* _Problem requirements_: For this task, copy the data that follows exactly, keeping every character.

-------- Records to process

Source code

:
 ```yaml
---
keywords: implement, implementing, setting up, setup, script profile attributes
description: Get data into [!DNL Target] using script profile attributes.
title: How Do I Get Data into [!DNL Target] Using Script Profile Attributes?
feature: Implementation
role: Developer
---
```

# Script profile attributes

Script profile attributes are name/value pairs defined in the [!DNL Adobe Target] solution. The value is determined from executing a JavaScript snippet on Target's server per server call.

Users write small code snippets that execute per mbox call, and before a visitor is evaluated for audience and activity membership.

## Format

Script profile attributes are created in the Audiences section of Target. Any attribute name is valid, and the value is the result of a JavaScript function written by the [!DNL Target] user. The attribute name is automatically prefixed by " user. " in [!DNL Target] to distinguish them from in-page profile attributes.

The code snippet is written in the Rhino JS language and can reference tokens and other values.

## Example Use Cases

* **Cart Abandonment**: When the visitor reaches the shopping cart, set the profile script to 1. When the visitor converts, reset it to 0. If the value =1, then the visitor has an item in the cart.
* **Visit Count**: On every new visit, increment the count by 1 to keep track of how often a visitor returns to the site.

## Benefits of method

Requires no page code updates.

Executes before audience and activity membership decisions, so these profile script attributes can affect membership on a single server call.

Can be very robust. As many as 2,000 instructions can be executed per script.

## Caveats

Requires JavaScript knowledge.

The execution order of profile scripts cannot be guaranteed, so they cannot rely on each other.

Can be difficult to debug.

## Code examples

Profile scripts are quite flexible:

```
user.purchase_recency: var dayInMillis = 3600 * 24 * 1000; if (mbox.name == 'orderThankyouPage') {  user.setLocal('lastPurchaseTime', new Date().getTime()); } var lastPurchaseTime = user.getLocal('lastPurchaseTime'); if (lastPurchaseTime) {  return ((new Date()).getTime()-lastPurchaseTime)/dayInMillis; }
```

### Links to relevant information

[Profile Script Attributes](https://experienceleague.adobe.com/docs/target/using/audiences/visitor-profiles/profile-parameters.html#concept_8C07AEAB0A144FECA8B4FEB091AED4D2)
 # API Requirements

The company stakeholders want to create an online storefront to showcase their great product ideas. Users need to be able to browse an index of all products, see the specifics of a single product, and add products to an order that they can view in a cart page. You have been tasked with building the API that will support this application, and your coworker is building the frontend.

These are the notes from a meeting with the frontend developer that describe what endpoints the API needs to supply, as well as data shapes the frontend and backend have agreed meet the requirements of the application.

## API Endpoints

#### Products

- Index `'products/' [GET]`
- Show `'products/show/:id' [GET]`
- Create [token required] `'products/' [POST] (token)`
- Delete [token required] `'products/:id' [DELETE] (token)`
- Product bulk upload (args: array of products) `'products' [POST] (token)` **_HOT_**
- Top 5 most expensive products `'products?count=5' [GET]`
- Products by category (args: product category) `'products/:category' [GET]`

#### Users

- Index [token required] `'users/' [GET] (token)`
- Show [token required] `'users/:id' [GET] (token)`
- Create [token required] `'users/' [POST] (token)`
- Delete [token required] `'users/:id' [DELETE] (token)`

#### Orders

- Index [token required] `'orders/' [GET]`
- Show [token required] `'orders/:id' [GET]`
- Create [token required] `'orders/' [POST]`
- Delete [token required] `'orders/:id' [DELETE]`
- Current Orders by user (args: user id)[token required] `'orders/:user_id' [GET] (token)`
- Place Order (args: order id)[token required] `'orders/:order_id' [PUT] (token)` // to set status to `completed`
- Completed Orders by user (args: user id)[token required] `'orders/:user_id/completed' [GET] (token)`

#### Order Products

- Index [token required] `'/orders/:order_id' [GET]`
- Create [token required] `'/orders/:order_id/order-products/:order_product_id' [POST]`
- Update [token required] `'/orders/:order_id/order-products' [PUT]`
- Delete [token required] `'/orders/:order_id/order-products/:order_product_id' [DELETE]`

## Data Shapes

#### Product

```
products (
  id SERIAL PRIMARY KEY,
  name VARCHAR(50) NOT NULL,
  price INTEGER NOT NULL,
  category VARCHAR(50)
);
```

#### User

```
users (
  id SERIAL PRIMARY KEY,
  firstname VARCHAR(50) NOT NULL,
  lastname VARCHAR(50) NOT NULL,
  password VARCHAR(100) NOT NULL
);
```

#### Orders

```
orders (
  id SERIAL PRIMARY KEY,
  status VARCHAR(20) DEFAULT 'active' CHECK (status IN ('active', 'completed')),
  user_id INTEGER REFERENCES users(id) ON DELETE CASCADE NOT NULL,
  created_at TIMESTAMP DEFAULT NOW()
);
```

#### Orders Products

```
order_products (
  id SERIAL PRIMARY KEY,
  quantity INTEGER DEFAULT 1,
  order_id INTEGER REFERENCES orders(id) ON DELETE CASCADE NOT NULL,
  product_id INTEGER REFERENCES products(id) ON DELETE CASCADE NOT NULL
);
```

----------------

* _Written answer_:
Source code

:
 ```yaml
---
keywords: implement, implementing, setting up, setup, script profile attributes
description: Get data into [!DNL Target] using script profile attributes.
title: How Do I Get Data into [!DNL Target] Using Script Profile Attributes?
feature: Implementation
role: Developer
---
```

# Script profile attributes

Script profile attributes are name/value pairs defined in the [!DNL Adobe Target] solution. The value is determined from executing a JavaScript snippet on Target's server per server call.

Users write small code snippets that execute per mbox call, and before a visitor is evaluated for audience and activity membership.

## Format

Script profile attributes are created in the Audiences section of Target. Any attribute name is valid, and the value is the result of a JavaScript function written by the [!DNL Target] user. The attribute name is automatically prefixed by " user. " in [!DNL Target] to distinguish them from in-page profile attributes.

The code snippet is written in the Rhino JS language and can reference tokens and other values.

## Example Use Cases

* **Cart Abandonment**: When the visitor reaches the shopping cart, set the profile script to 1. When the visitor converts, reset it to 0. If the value =1, then the visitor has an item in the cart.
* **Visit Count**: On every new visit, increment the count by 1 to keep track of how often a visitor returns to the site.

## Benefits of method

Requires no page code updates.

Executes before audience and activity membership decisions, so these profile script attributes can affect membership on a single server call.

Can be very robust. As many as 2,000 instructions can be executed per script.

## Caveats

Requires JavaScript knowledge.

The execution order of profile scripts cannot be guaranteed, so they cannot rely on each other.

Can be difficult to debug.

## Code examples

Profile scripts are quite flexible:

```
user.purchase_recency: var dayInMillis = 3600 * 24 * 1000; if (mbox.name == 'orderThankyouPage') {  user.setLocal('lastPurchaseTime', new Date().getTime()); } var lastPurchaseTime = user.getLocal('lastPurchaseTime'); if (lastPurchaseTime) {  return ((new Date()).getTime()-lastPurchaseTime)/dayInMillis; }
```

### Links to relevant information

[Profile Script Attributes](https://experienceleague.adobe.com/docs/target/using/audiences/visitor-profiles/profile-parameters.html#concept_8C07AEAB0A144FECA8B4FEB091AED4D2)
 # API Requirements

The company stakeholders want to create an online storefront to showcase their great product ideas. Users need to be able to browse an index of all products, see the specifics of a single product, and add products to an order that they can view in a cart page. You have been tasked with building the API that will support this application, and your coworker is building the frontend.

These are the notes from a meeting with the frontend developer that describe what endpoints the API needs to supply, as well as data shapes the frontend and backend have agreed meet the requirements of the application.

## API Endpoints

#### Products

- Index `'products/' [GET]`
- Show `'products/show/:id' [GET]`
- Create [token required] `'products/' [POST] (token)`
- Delete [token required] `'products/:id' [DELETE] (token)`
- Product bulk upload (args: array of products) `'products' [POST] (token)` **_HOT_**
- Top 5 most expensive products `'products?count=5' [GET]`
- Products by category (args: product category) `'products/:category' [GET]`

#### Users

- Index [token required] `'users/' [GET] (token)`
- Show [token required] `'users/:id' [GET] (token)`
- Create [token required] `'users/' [POST] (token)`
- Delete [token required] `'users/:id' [DELETE] (token)`

#### Orders

- Index [token required] `'orders/' [GET]`
- Show [token required] `'orders/:id' [GET]`
- Create [token required] `'orders/' [POST]`
- Delete [token required] `'orders/:id' [DELETE]`
- Current Orders by user (args: user id)[token required] `'orders/:user_id' [GET] (token)`
- Place Order (args: order id)[token required] `'orders/:order_id' [PUT] (token)` // to set status to `completed`
- Completed Orders by user (args: user id)[token required] `'orders/:user_id/completed' [GET] (token)`

#### Order Products

- Index [token required] `'/orders/:order_id' [GET]`
- Create [token required] `'/orders/:order_id/order-products/:order_product_id' [POST]`
- Update [token required] `'/orders/:order_id/order-products' [PUT]`
- Delete [token required] `'/orders/:order_id/order-products/:order_product_id' [DELETE]`

## Data Shapes

#### Product

```
products (
  id SERIAL PRIMARY KEY,
  name VARCHAR(50) NOT NULL,
  price INTEGER NOT NULL,
  category VARCHAR(50)
);
```

#### User

```
users (
  id SERIAL PRIMARY KEY,
  firstname VARCHAR(50) NOT NULL,
  lastname VARCHAR(50) NOT NULL,
  password VARCHAR(100) NOT NULL
);
```

#### Orders

```
orders (
  id SERIAL PRIMARY KEY,
  status VARCHAR(20) DEFAULT 'active' CHECK (status IN ('active', 'completed')),
  user_id INTEGER REFERENCES users(id) ON DELETE CASCADE NOT NULL,
  created_at TIMESTAMP DEFAULT NOW()
);
```

#### Orders Products

```
order_products (
  id SERIAL PRIMARY KEY,
  quantity INTEGER DEFAULT 1,
  order_id INTEGER REFERENCES orders(id) ON DELETE CASCADE NOT NULL,
  product_id INTEGER REFERENCES products(id) ON DELETE CASCADE NOT NULL
);
```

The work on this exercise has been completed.